MATERIAL SHOWN section start

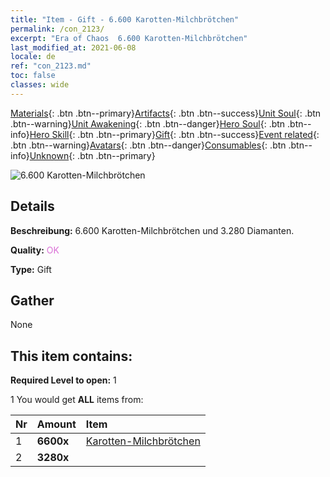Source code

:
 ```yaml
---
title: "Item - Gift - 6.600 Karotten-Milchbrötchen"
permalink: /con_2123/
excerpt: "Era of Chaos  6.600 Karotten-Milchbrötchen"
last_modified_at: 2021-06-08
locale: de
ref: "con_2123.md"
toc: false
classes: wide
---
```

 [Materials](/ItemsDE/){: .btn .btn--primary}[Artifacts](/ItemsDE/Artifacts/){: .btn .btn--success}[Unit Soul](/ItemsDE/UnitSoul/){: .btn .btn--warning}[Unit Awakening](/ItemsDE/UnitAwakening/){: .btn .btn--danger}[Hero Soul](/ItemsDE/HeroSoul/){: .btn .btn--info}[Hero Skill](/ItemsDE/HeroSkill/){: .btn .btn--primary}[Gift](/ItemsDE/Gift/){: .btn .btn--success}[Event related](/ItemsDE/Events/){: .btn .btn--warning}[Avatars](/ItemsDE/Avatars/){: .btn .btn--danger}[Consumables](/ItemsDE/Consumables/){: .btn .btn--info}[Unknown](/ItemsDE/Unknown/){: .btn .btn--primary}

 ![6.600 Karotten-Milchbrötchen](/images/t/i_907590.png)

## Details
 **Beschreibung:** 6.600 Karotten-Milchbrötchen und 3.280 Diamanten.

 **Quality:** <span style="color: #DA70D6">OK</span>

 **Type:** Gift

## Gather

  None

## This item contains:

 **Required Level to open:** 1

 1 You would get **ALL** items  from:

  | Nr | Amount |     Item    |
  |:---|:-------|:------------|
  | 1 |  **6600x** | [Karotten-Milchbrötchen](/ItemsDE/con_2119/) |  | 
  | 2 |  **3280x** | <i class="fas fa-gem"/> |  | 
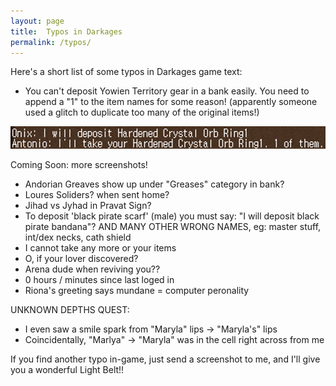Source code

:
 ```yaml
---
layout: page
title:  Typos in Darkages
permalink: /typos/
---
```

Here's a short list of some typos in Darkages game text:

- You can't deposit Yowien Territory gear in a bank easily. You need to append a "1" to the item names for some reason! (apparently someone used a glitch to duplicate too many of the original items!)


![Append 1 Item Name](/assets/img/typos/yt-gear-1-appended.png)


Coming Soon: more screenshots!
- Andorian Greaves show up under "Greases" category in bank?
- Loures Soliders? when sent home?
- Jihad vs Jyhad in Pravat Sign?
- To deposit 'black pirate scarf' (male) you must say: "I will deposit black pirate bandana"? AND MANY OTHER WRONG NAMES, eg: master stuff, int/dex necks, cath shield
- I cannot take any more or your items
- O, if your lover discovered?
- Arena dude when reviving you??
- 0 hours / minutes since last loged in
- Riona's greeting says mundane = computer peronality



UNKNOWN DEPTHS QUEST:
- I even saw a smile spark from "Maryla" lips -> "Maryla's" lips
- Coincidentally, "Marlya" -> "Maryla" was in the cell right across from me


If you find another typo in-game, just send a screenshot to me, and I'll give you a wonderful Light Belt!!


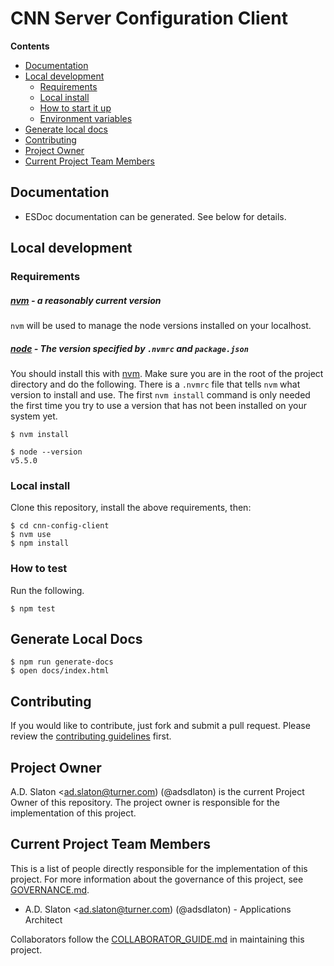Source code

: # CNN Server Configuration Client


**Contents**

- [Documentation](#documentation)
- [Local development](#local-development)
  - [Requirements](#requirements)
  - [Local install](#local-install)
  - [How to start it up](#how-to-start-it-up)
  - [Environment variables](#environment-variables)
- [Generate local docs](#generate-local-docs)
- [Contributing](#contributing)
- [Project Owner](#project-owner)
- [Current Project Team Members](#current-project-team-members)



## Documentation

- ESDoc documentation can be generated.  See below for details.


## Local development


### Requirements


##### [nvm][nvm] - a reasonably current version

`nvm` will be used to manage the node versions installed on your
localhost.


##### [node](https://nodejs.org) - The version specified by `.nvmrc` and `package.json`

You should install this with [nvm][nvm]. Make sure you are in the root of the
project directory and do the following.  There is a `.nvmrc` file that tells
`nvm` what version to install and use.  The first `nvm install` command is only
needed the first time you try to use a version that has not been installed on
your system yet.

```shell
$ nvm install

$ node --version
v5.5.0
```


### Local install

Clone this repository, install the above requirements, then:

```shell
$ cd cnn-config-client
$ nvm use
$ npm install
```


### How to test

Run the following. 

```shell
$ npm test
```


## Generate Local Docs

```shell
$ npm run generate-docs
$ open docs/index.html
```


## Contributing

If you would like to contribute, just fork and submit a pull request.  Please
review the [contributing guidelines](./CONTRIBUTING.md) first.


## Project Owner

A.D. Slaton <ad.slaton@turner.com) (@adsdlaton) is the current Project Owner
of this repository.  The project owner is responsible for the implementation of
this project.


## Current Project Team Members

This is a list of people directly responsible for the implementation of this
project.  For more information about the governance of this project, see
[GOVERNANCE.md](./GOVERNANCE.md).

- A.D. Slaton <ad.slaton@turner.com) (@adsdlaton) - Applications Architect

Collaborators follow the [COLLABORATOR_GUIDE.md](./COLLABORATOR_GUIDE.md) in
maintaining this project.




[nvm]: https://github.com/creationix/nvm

MATERIAL SHOWN section end

# ACTIVITY
Using the listing above, return all lines where the word "Slaton" occurs.

# RESPONSE TO THE EXERCISE
A.D. Slaton <ad.slaton@turner.com) (@adsdlaton) is the current Project Owner
- A.D. Slaton <ad.slaton@turner.com) (@adsdlaton) - Applications Architect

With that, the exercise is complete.